→ Problem statement
Scan the entries for lines containing the string "processing". Reply with how many there are, and nothing else.

→ Data supplied
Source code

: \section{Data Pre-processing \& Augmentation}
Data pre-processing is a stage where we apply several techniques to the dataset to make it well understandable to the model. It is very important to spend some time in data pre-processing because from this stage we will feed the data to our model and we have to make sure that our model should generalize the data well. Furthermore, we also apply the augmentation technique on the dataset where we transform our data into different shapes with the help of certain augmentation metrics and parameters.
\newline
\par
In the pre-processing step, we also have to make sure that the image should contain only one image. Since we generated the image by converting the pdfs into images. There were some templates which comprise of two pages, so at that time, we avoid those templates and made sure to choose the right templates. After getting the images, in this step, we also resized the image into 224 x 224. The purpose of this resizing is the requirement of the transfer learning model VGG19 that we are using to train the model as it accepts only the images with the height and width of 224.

==

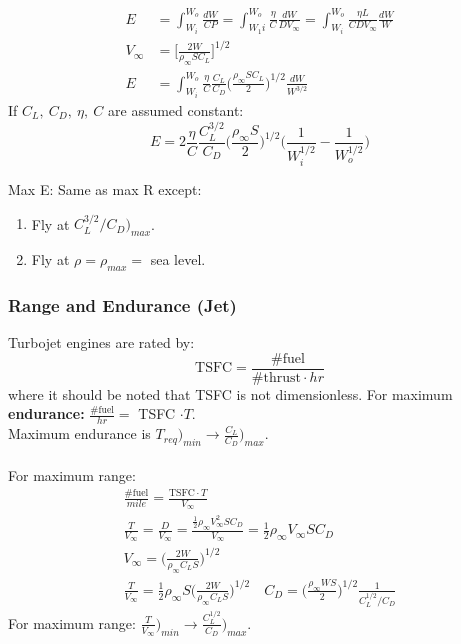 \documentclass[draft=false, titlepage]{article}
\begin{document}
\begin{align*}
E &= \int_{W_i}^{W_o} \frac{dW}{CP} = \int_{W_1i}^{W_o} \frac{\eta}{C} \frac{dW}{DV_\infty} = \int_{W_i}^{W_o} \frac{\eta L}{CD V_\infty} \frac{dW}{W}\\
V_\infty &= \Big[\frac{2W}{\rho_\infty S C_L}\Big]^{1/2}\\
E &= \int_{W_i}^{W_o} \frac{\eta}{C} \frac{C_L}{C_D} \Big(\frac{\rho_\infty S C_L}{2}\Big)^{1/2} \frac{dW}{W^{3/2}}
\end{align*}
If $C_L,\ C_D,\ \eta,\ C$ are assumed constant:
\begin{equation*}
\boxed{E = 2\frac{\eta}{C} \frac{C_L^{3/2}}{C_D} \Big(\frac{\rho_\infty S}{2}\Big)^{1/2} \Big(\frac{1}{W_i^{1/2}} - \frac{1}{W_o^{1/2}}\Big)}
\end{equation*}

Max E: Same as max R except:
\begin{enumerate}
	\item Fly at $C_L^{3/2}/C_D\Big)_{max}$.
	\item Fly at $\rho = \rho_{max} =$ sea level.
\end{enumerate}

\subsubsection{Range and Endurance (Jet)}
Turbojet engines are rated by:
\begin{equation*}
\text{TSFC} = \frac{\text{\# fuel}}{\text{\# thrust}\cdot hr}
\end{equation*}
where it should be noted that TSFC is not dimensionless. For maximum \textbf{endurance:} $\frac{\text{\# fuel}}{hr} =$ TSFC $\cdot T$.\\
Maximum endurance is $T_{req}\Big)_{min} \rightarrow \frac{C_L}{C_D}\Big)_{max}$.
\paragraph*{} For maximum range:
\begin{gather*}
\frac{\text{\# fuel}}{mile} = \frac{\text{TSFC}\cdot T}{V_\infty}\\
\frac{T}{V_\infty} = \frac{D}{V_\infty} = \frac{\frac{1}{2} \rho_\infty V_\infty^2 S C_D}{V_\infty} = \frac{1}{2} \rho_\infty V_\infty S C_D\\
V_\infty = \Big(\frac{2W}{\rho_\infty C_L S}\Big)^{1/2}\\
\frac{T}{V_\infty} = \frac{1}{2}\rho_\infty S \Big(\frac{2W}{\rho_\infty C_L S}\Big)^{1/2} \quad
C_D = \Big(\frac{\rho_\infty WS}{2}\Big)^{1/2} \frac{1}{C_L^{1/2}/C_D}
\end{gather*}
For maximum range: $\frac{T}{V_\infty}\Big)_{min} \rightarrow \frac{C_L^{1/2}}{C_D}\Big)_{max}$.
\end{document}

→ Reply to the task
3